So, here we go again. Another slam (only this time it was bid by our opponents at the other table). Here it was all on the lead (sort of). As you can see, the opening leader holds 12 cards that can be led to defeat the slam. But, they also hold 1 card (♦A) that can be led that allows the slam to come home. They (our teammate) found that 1 card!!!!!
But on the auction that they heard (no key card ask), the opponents are flying blind. They could be off two cashing diamond tricks, but those (potential diamond winners) may only cash if they are led and cashed at tricks 1 and 2. David Bird says to ‘never lead a singleton against a slam’ when you hold an ace, because the chance that you hit partner with an ace is zero, and you may locate a critical card for declarer by leading the singleton. So, here the singleton works, actually any card works but the ♦A! But, I think our teammate made the right lead based on the information available.
We played a mere 4♥ at our table and the singleton spade was led. The beauty of the singleton is that partner can have either ace – the ace of the suit you led or the trump ace – and you get a ruff. So, as it turned out, partner did not hold the spade A, but they did hold the trump A and provided the ruff to hold us to 11 tricks. However, they ruffed one of our losers that could never go away anyway due to partner opposite the singleton leader holding the ♠QJT7. Declarer has no place to dispose of his 3rd spade and no squeeze. So, we were never scoring 12 tricks, but we were only in game anyway.
At the other table, in slam, after the ♦A was led and ruffed, declarer must lose the trump A, so they have to figure a way to dispose of the spade loser. It is standard, for those who lead A from AK, to lead the K from AK at the 5 level or higher (this is because it is more likely that you might lead an unsupported A at that level and it is helpful to partner to know). Anyway, declarer doesn’t know that the opening leader plays that ‘standard’. Who has the ♦K is huge in the planning of the play of the hand. As the cards lie, RHO has the ♦K and the only legitimate play to make the hand is to take a ruffing finesse in diamonds. This is incredibly complicated because declarer only has 1 sure entry to dummy (♠K). The ♥K could be an entry. Or club ruffs could be an entry (yes ruffing your good AKQ of clubs!). It is almost double dummy for declarer to play ♣A at trick 2, ruff a high club at trick 3, and then float the ♦Q, hoping for RHO to hold the ♦K. But 2 entries are required for the ruffing finesse in diamonds. You could try to force the ♥K to be an entry by first leading a high heart from hand (since you have no ‘need’ to ruff a club). If everyone plays low, the ♥K is an entry only by ruffing a club. Then use the ♠K as the entry, later, to discard your spade loser on the established high diamond.

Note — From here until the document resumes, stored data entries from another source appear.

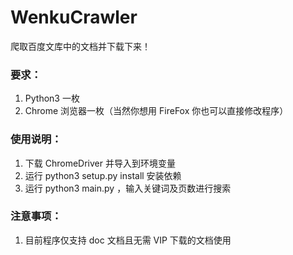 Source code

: # WenkuCrawler
爬取百度文库中的文档并下载下来！

### 要求：
1. Python3 一枚
2. Chrome 浏览器一枚（当然你想用 FireFox 你也可以直接修改程序）

### 使用说明：
1. 下载 ChromeDriver 并导入到环境变量
2. 运行 python3 setup.py install 安装依赖
3. 运行 python3 main.py ，输入关键词及页数进行搜索
 
### 注意事项：
1. 目前程序仅支持 doc 文档且无需 VIP 下载的文档使用
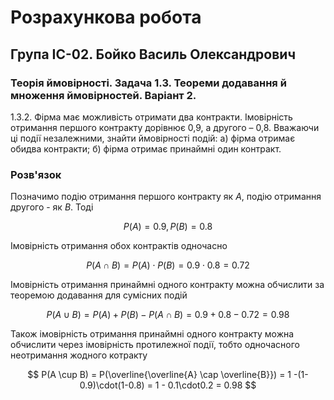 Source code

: # Розрахункова робота

## Група ІС-02. Бойко Василь Олександрович

### Теорія ймовірності. Задача 1.3. Теореми додавання й множення ймовірностей. Варіант 2.

1.3.2. Фірма має можливість отримати два контракти. Імовірність отримання першого контракту дорівнює 0,9, а другого – 0,8. Вважаючи ці події незалежними, знайти ймовірності подій: а) фірма отримає обидва контракти; б) фірма отримає принаймні один контракт.

### Розв'язок

Позначимо подію отримання першого контракту як $A$, подію отримання другого - як $B$. Тоді

$$ P(A) = 0.9, P(B) = 0.8
$$

Імовірність отримання обох контрактів одночасно

$$ P(A \cap B) = P(A) \cdot P(B) = 0.9 \cdot 0.8 = 0.72
$$

Імовірність отримання принаймні одного контракту можна обчислити за теоремою додавання для сумісних подій

$$ P(A \cup B) = P(A) + P(B) - P(A \cap B) = 0.9 + 0.8 - 0.72 = 0.98
$$

Також імовірність отримання принаймні одного контракту можна обчислити через імовірність протилежної події, тобто одночасного неотримання жодного котракту

$$ P(A \cup B) = P(\overline{\overline{A} \cap \overline{B}}) = 1 -(1-0.9)\cdot(1-0.8) = 1 - 0.1\cdot0.2 = 0.98
$$ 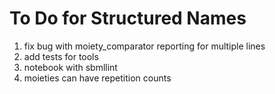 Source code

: # To Do for Structured Names

1. fix bug with moiety\_comparator reporting for multiple lines
1. add tests for tools
1. notebook with sbmllint
1. moieties can have repetition counts
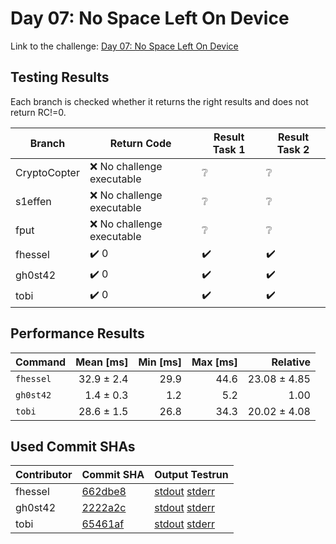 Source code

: # Day 07: No Space Left On Device

Link to the challenge: [Day 07: No Space Left On Device](https://adventofcode.com/2022/day/7)

## Testing Results

Each branch is checked whether it returns the right results and does not return RC!=0.

| Branch | Return Code | Result Task 1 | Result Task 2 |
| ------ | ----------- | ------------- | ------------- |
| CryptoCopter | ❌ No challenge executable | ❔ | ❔ |
| s1effen | ❌ No challenge executable | ❔ | ❔ |
| fput | ❌ No challenge executable | ❔ | ❔ |
| fhessel | ✔️ 0 | ✔️ | ✔️ |
| gh0st42 | ✔️ 0 | ✔️ | ✔️ |
| tobi | ✔️ 0 | ✔️ | ✔️ |

## Performance Results

| Command | Mean [ms] | Min [ms] | Max [ms] | Relative |
|:---|---:|---:|---:|---:|
| `fhessel` | 32.9 ± 2.4 | 29.9 | 44.6 | 23.08 ± 4.85 |
| `gh0st42` | 1.4 ± 0.3 | 1.2 | 5.2 | 1.00 |
| `tobi` | 28.6 ± 1.5 | 26.8 | 34.3 | 20.02 ± 4.08 |


## Used Commit SHAs

| Contributor | Commit SHA | Output Testrun |
| ----------- | ---------- | -------------- |
| fhessel | [662dbe8](https://github.com/LOEWE-emergenCITY/AdventOfCode2022/tree/662dbe8c31f1a414cc085a92472b31b19a481d0d/07) | [stdout](07/fhessel.txt) [stderr](07/fhessel-stderr.txt) |
| gh0st42 | [2222a2c](https://github.com/LOEWE-emergenCITY/AdventOfCode2022/tree/2222a2c0e3cb5cd42b88cdf3a9ed54bbb9ad3b90/07) | [stdout](07/gh0st42.txt) [stderr](07/gh0st42-stderr.txt) |
| tobi | [65461af](https://github.com/LOEWE-emergenCITY/AdventOfCode2022/tree/65461af25dfe92fc86817fce8cbbda19db3d638a/07) | [stdout](07/tobi.txt) [stderr](07/tobi-stderr.txt) |


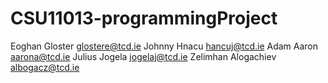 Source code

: # CSU11013-programmingProject
Eoghan Gloster glostere@tcd.ie
Johnny Hnacu hancuj@tcd.ie
Adam Aaron aarona@tcd.ie
Julius Jogela jogelaj@tcd.ie
Zelimhan Alogachiev albogacz@tcd.ie

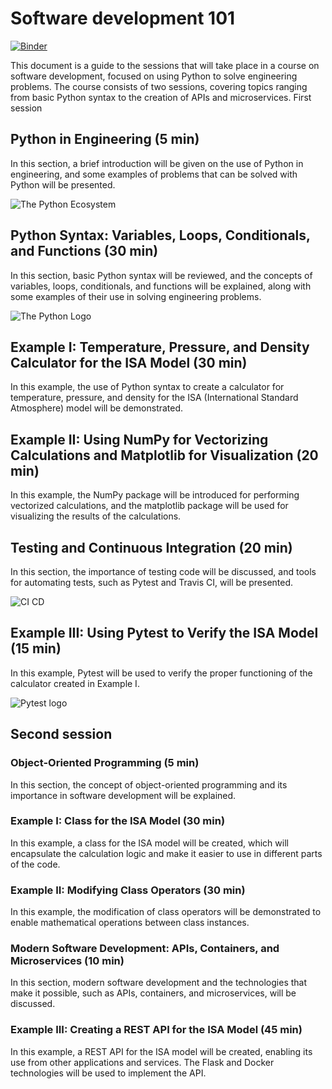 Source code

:# Software development 101

[![Binder](https://mybinder.org/badge_logo.svg)](https://mybinder.org/v2/gh/jorgepiloto/software-development-101/main)

This document is a guide to the sessions that will take place in a course on
software development, focused on using Python to solve engineering problems. The
course consists of two sessions, covering topics ranging from basic Python
syntax to the creation of APIs and microservices. First session

## Python in Engineering (5 min)

In this section, a brief introduction will be given on the use of Python in
engineering, and some examples of problems that can be solved with Python will
be presented.

![The Python Ecosystem](https://camo.githubusercontent.com/96774b842f21fc54a20bc1b780a98f610bfd0cc3a6873943a6a0cd7f3785252a/68747470733a2f2f6a7570797465617274682e6f72672f5f696d616765732f707974686f6e2d737461636b2e706e67)

## Python Syntax: Variables, Loops, Conditionals, and Functions (30 min)

In this section, basic Python syntax will be reviewed, and the concepts of
variables, loops, conditionals, and functions will be explained, along with some
examples of their use in solving engineering problems.

![The Python Logo](https://camo.githubusercontent.com/edbf0a154fb266da96cd1b5379eec350cff7ef072ba42ee003c713c321cb0ba8/68747470733a2f2f7777772e707974686f6e2e6f72672f7374617469632f696d672f707974686f6e2d6c6f676f2e706e67)

## Example I: Temperature, Pressure, and Density Calculator for the ISA Model (30 min)

In this example, the use of Python syntax to create a calculator for
temperature, pressure, and density for the ISA (International Standard
Atmosphere) model will be demonstrated.

## Example II: Using NumPy for Vectorizing Calculations and Matplotlib for Visualization (20 min)

In this example, the NumPy package will be introduced for performing vectorized
calculations, and the matplotlib package will be used for visualizing the
results of the calculations.

## Testing and Continuous Integration (20 min)

In this section, the importance of testing code will be discussed, and tools for
automating tests, such as Pytest and Travis CI, will be presented.
 
![CI CD](https://hum-soft.com/blog/wp-content/uploads/2021/04/CI-CD-graphic-1.png)

## Example III: Using Pytest to Verify the ISA Model (15 min)

In this example, Pytest will be used to verify the proper functioning of the
calculator created in Example I.

![Pytest logo](https://res.cloudinary.com/practicaldev/image/fetch/s---dy84CM3--/c_imagga_scale,f_auto,fl_progressive,h_420,q_auto,w_1000/https://dev-to-uploads.s3.amazonaws.com/i/ls1nn7bpt6xfxtm6vbam.png)

## Second session

### Object-Oriented Programming (5 min)

In this section, the concept of object-oriented programming and its importance
in software development will be explained.

### Example I: Class for the ISA Model (30 min)

In this example, a class for the ISA model will be created, which will
encapsulate the calculation logic and make it easier to use in different parts
of the code.

### Example II: Modifying Class Operators (30 min)

In this example, the modification of class operators will be demonstrated to
enable mathematical operations between class instances.

### Modern Software Development: APIs, Containers, and Microservices (10 min)

In this section, modern software development and the technologies that make it
possible, such as APIs, containers, and microservices, will be discussed.

### Example III: Creating a REST API for the ISA Model (45 min)

In this example, a REST API for the ISA model will be created, enabling its use
from other applications and services. The Flask and Docker technologies will be
used to implement the API.
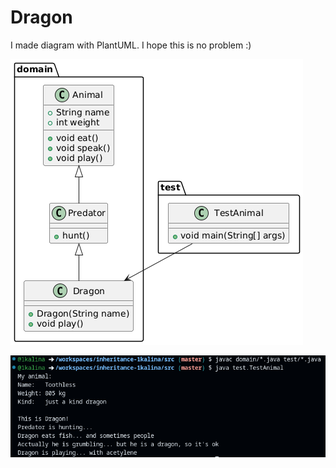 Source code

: # Dragon

I made diagram with PlantUML. I hope this is no problem :)

![diagram](https://github.com/ppc-ntu-khpi/inheritance-1kalina/blob/master/images/dragon-diagram.png)

![result](https://github.com/ppc-ntu-khpi/inheritance-1kalina/blob/master/images/output.png) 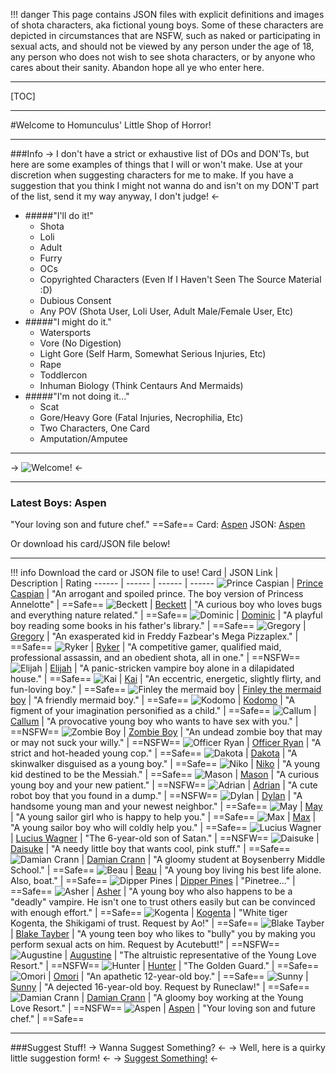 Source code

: !!! danger This page contains JSON files with explicit definitions and images of shota characters, aka fictional young boys. Some of these characters are depicted in circumstances that are NSFW, such as naked or participating in sexual acts, and should not be viewed by any person under the age of 18, any person who does not wish to see shota characters, or by anyone who cares about their sanity. Abandon hope all ye who enter here.

***

[TOC]

***

#Welcome to Homunculus' Little Shop of Horror!

***

###Info
-> I don't have a strict or exhaustive list of DOs and DON'Ts, but here are some examples of things that I will or won't make. Use at your discretion when suggesting characters for me to make. If you have a suggestion that you think I might not wanna do and isn't on my DON'T part of the list, send it my way anyway, I don't judge! <-

- #####"I'll do it!"
    - Shota
    - Loli
    - Adult
    - Furry
    - OCs
    - Copyrighted Characters (Even If I Haven't Seen The Source Material :D)
    - Dubious Consent
    - Any POV (Shota User, Loli User, Adult Male/Female User, Etc)
- #####"I might do it."
    - Watersports
    - Vore (No Digestion)
    - Light Gore (Self Harm, Somewhat Serious Injuries, Etc)
    - Rape
    - Toddlercon
    - Inhuman Biology (Think Centaurs And Mermaids)
- #####"I'm not doing it..."
    - Scat
    - Gore/Heavy Gore (Fatal Injuries, Necrophilia, Etc)
    - Two Characters, One Card
    - Amputation/Amputee

***

-> ![Welcome!](https://cdn.discordapp.com/attachments/975298937563000852/1112569176314359869/Shota.png) <-

***

### Latest Boys: Aspen
"Your loving son and future chef." ==Safe==
Card: [Aspen](https://files.catbox.moe/h73avs.png)
JSON: [Aspen](https://files.catbox.moe/kr9q26.json)

Or download his card/JSON file below!

***

!!! info Download the card or JSON file to use!
Card | JSON Link | Description | Rating
------ | ------ | ------ | ------
![Prince Caspian](https://cdn.discordapp.com/attachments/975298937563000852/1109883594610069534/Prince_Caspian.card.png)   | [Prince Caspian](https://files.catbox.moe/ki03s9.json)   | "An arrogant and spoiled prince. The boy version of Princess Annelotte"   | ==Safe==
![Beckett](https://cdn.discordapp.com/attachments/975298937563000852/1109889181829836850/Beckett.card.png)   | [Beckett](https://files.catbox.moe/r1g8bb.json)   | "A curious boy who loves bugs and everything nature related."   | ==Safe==
![Dominic](https://cdn.discordapp.com/attachments/975298937563000852/1109892358746689547/Dominic.card.png)   | [Dominic](https://files.catbox.moe/xwj5vb.json)   | "A playful boy reading some books in his father's library."   | ==Safe==
![Gregory](https://cdn.discordapp.com/attachments/975298937563000852/1109893939563069510/Gregory.card.png)   | [Gregory](https://files.catbox.moe/pjlf0g.json)   | "An exasperated kid in Freddy Fazbear's Mega Pizzaplex."   | ==Safe==
![Ryker](https://cdn.discordapp.com/attachments/975298937563000852/1109894610056118312/Ryker.card.png)   | [Ryker](https://files.catbox.moe/n0lmbb.json)   | "A competitive gamer, qualified maid, professional assassin, and an obedient shota, all in one."   | ==NSFW==
![Elijah](https://cdn.discordapp.com/attachments/975298937563000852/1109895267618140233/Elijah.card.png)   | [Elijah](https://files.catbox.moe/3nncs5.json)   | "A panic-stricken vampire boy alone in a dilapidated house."   | ==Safe==
![Kai](https://cdn.discordapp.com/attachments/975298937563000852/1109896714757869638/Kai.card.png)   | [Kai](https://files.catbox.moe/ulv028.json)   | "An eccentric, energetic, slightly flirty, and fun-loving boy."   | ==Safe==
![Finley the mermaid boy](https://cdn.discordapp.com/attachments/975298937563000852/1109900302821380207/Finley_the_mermaid_boy.card.png)   | [Finley the mermaid boy](https://files.catbox.moe/5l2xin.json)   | "A friendly mermaid boy."   | ==Safe==
![Kodomo](https://cdn.discordapp.com/attachments/975298937563000852/1109900960656011396/Kodomo.card.png)   | [Kodomo](https://files.catbox.moe/29aa1r.json)   | "A figment of your imagination personified as a child."   | ==Safe==
![Callum](https://cdn.discordapp.com/attachments/975298937563000852/1109902182842642464/Callum.card.png)   | [Callum](https://files.catbox.moe/he9ib7.json)   | "A provocative young boy who wants to have sex with you."   | ==NSFW==
![Zombie Boy](https://cdn.discordapp.com/attachments/975298937563000852/1109904390338388090/Zombie_Boy.card.png)   | [Zombie Boy](https://files.catbox.moe/hwu538.json)   | "An undead zombie boy that may or may not suck your willy."   | ==NSFW==
![Officer Ryan](https://cdn.discordapp.com/attachments/975298937563000852/1109904389965099058/Officer_Ryan.card.png)   | [Officer Ryan](https://files.catbox.moe/vascfm.json)   | "A strict and hot-headed young cop."   | ==Safe==
![Dakota](https://cdn.discordapp.com/attachments/975298937563000852/1109904389029765260/Dakota.card.png)   | [Dakota](https://files.catbox.moe/2wd90f.json)   | "A skinwalker disguised as a young boy."   | ==Safe==
![Niko](https://cdn.discordapp.com/attachments/975298937563000852/1109904388438376448/Niko.card.png)   | [Niko](https://files.catbox.moe/58cu5n.json)   | "A young kid destined to be the Messiah."   | ==Safe==
![Mason](https://files.catbox.moe/c028ax.png)   | [Mason](https://files.catbox.moe/gb9j8f.json)   | "A curious young boy and your new patient."   | ==NSFW==
![Adrian](https://files.catbox.moe/g6trtw.png)   | [Adrian](https://files.catbox.moe/30gznn.json)   | "A cute robot boy that you found in a dump."   | ==NSFW==
![Dylan](https://cdn.discordapp.com/attachments/975298937563000852/1111087307584450560/Dylan.card.png)   | [Dylan](https://files.catbox.moe/mayhao.json)   | "A handsome young man and your newest neighbor."   | ==Safe==
![May](https://cdn.discordapp.com/attachments/975298937563000852/1112491229444325447/May.card.png)   | [May](https://files.catbox.moe/zdcdxj.json)   | "A young sailor girl who is happy to help you."   | ==Safe==
![Max](https://cdn.discordapp.com/attachments/975298937563000852/1112491230111211640/Max.card.png)   | [Max](https://files.catbox.moe/mz0ygc.json)   | "A young sailor boy who will coldly help you."   | ==Safe==
![Lucius Wagner](https://cdn.discordapp.com/attachments/975298937563000852/1115111522482524240/Lucius_Wagner.card.png)   | [Lucius Wagner](https://files.catbox.moe/xetjvt.json)   | "The 6-year-old son of Satan."   | ==NSFW==
![Daisuke](https://cdn.discordapp.com/attachments/975298937563000852/1116482492183089233/Daisuke.card.png)   | [Daisuke](https://files.catbox.moe/udrbp8.json)   | "A needy little boy that wants cool, pink stuff."   | ==Safe==
![Damian Crann](https://cdn.discordapp.com/attachments/975298937563000852/1119391887363690597/Damian_Crann.card.png)   | [Damian Crann](https://files.catbox.moe/8oabm1.json)   | "A gloomy student at Boysenberry Middle School."   | ==Safe==
![Beau](https://cdn.discordapp.com/attachments/975298937563000852/1121343804797096036/Beau.card.png)   | [Beau](https://files.catbox.moe/f9yu5a.json)   | "A young boy living his best life alone. Also, boat."   | ==Safe==
![Dipper Pines](https://cdn.discordapp.com/attachments/975298937563000852/1121708718292221962/Dipper_Pines.card.png)   | [Dipper Pines](https://files.catbox.moe/7mlyw9.json)   | "Pinetree..."   | ==Safe==
![Asher](https://cdn.discordapp.com/attachments/975298937563000852/1125745181824655424/Asher.card.png)   | [Asher](https://files.catbox.moe/3xp5f8.json)   | "A young boy who also happens to be a "deadly" vampire. He isn't one to trust others easily but can be convinced with enough effort."   | ==Safe==
![Kogenta](https://cdn.discordapp.com/attachments/975298937563000852/1127419657222107187/Kogenta.card.png)   | [Kogenta](https://files.catbox.moe/5hr4vp.json)   | "White tiger Kogenta, the Shikigami of trust. Request by Ao!"   | ==Safe==
![Blake Tayber](https://files.catbox.moe/ptnx9h.png)   | [Blake Tayber](https://files.catbox.moe/awv27b.json)   | "A young teen boy who likes to "bully" you by making you perform sexual acts on him. Request by Acutebutt!"   | ==NSFW==
![Augustine](https://files.catbox.moe/df7ywa.png)   | [Augustine](https://files.catbox.moe/4dsuj4.json)   | "The altruistic representative of the Young Love Resort."   | ==NSFW==
![Hunter](https://files.catbox.moe/54r09x.png)   | [Hunter](https://files.catbox.moe/o4pv05.json)   | "The Golden Guard."   | ==Safe==
![Omori](https://files.catbox.moe/lcjkh1.png)   | [Omori](https://files.catbox.moe/gzg7tr.json)   | "An apathetic 12-year-old boy."   | ==Safe==
![Sunny](https://files.catbox.moe/mwu62l.png)   | [Sunny](https://files.catbox.moe/3xo5mg.json)   | "A dejected 16-year-old boy. Request by Runeclaw!"   | ==Safe==
![Damian Crann](https://files.catbox.moe/9f0yps.png)   | [Damian Crann](https://files.catbox.moe/d77iws.json)   | "A gloomy boy working at the Young Love Resort."   | ==NSFW==
![Aspen](https://files.catbox.moe/h73avs.png)   | [Aspen](https://files.catbox.moe/kr9q26.json)   | "Your loving son and future chef."   | ==Safe==

***
###Suggest Stuff!
-> Wanna Suggest Something? <-
-> Well, here is a quirky little suggestion form! <-
-> [Suggest Something!](https://form.jotform.com/231468614445055) <-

At the table at trick 2, declarer led a heart to the ♥K and ♥A. Now the spotlight switches to East. What do they return after winning the A? It turns out, on the run of hearts and clubs, they will become squeezed in spades and diamonds, so a spade return (at trick 3) is required to break up the squeeze. If declarer wins in dummy, they have lost the late entry to the diamond threat, and if they win in hand, they have lost their entry to the spade threat, so after running clubs and hearts, East will have the luxury of discarding after dummy and the slam goes down.
But wait – declarer can win the spade in dummy, lead the ♦Q, taking a ruffing finesse, and then, if covered, enter dummy with a club ruff and discard his losing spade on the established diamond. But, that line of play is the only way to make the hand at this point as the cards lie. Declarer might take the view that his LHO has the ♦K (so the ruffing finesse is a losing cause) and simply win the spade in his hand, draw trump, run clubs and hope to squeeze LHO at trick 11. If LHO is the only one that can guard spades (he is hoping) and has the ♦K (he is hoping), then his last 2 cards cannot include both the ♦K and a spade guard. Dummy’s ♠Kx will take the last two tricks, 12 tricks in all. But, as the cards lie, that line will fail.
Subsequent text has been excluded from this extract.